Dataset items
________

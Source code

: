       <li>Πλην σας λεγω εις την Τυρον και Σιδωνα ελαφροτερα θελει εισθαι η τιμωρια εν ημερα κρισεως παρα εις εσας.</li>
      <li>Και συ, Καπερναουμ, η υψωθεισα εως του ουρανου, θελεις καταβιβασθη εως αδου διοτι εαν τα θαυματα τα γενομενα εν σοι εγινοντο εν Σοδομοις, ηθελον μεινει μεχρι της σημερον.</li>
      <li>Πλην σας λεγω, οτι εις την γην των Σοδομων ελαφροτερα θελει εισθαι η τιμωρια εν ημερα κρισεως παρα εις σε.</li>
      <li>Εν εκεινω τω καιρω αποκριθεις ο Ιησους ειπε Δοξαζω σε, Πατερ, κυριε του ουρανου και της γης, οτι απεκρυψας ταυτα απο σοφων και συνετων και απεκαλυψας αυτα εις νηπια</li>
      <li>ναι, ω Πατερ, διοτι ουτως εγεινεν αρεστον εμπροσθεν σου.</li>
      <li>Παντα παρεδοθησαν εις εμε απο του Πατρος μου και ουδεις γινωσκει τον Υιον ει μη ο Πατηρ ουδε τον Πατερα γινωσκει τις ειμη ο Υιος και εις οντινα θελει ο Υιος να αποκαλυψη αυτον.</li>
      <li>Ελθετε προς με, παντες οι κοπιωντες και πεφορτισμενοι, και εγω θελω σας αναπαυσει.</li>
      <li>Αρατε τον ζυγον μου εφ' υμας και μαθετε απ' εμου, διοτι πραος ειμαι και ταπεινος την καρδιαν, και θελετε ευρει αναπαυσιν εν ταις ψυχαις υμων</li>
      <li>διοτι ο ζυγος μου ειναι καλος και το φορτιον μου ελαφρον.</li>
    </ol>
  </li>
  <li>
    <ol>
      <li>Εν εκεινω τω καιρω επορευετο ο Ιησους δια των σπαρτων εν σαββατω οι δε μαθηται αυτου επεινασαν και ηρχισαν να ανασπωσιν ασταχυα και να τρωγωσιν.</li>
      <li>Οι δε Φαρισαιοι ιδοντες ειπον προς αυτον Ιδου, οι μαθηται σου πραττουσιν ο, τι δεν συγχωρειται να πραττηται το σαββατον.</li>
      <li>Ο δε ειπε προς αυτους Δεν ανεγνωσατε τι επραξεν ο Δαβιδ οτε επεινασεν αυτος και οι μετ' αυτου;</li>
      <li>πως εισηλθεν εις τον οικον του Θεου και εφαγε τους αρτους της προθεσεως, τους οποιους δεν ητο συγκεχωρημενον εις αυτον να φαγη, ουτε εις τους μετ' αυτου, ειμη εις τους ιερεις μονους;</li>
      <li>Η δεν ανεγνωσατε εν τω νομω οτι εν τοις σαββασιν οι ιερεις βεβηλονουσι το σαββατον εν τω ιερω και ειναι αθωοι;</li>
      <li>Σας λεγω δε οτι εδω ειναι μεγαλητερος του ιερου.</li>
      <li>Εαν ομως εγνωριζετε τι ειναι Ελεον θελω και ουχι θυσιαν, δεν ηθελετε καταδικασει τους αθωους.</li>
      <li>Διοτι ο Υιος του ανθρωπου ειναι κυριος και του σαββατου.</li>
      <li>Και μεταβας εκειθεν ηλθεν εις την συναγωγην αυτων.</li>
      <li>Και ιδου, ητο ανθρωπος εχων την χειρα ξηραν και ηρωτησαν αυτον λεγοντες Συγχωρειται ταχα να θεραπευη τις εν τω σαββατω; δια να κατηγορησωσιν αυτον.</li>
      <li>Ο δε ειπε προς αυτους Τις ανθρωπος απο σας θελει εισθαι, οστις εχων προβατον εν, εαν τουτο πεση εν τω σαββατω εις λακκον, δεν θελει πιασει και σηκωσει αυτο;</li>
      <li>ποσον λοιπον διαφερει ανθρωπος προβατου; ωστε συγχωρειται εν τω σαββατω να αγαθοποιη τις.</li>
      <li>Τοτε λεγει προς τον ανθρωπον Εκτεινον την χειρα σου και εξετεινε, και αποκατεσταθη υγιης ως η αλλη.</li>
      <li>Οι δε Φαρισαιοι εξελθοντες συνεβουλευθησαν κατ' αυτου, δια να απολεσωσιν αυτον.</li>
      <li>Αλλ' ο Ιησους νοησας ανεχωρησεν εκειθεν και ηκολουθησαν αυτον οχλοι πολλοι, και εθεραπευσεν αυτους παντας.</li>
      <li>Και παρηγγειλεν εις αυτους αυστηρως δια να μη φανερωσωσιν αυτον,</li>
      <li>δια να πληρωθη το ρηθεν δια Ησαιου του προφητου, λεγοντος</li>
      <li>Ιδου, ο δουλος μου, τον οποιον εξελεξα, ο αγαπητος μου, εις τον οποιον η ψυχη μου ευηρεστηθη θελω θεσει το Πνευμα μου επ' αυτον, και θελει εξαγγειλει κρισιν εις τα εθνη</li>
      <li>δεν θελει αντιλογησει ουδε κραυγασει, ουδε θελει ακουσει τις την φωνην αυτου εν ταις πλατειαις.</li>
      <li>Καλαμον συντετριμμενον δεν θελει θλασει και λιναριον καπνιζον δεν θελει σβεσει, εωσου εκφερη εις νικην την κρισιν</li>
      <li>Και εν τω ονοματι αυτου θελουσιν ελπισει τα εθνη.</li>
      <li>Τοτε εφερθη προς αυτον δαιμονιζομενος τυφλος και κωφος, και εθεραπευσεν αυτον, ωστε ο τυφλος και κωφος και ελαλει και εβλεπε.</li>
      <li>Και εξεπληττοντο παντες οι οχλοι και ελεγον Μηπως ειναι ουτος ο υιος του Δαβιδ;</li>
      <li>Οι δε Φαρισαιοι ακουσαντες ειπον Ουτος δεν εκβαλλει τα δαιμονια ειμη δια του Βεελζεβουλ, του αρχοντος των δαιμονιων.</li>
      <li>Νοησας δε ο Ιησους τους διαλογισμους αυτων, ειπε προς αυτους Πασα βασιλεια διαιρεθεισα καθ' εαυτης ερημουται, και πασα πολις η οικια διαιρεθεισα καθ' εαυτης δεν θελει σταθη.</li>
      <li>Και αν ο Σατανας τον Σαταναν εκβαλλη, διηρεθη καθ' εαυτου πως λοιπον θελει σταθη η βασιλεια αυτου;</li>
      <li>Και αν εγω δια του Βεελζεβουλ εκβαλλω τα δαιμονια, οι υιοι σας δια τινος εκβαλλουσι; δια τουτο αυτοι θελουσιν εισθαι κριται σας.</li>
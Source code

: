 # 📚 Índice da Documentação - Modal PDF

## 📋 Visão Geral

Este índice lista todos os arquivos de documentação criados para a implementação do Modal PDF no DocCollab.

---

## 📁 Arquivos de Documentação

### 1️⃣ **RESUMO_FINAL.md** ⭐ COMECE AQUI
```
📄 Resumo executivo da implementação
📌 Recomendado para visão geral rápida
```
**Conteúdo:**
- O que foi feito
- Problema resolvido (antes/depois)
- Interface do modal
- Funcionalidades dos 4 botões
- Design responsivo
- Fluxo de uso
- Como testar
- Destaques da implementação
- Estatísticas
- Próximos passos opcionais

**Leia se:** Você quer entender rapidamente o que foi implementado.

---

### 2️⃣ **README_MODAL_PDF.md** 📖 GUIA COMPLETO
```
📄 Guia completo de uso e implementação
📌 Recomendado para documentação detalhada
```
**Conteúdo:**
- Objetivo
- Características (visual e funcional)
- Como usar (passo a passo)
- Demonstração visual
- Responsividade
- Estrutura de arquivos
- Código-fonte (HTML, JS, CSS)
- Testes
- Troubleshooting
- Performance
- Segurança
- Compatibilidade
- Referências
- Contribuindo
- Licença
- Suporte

________

#### EXERCISE
Work out how many lines in the records above hold the string "Βεελζεβουλ", then give only that count.

#### RESPONSE AREA
2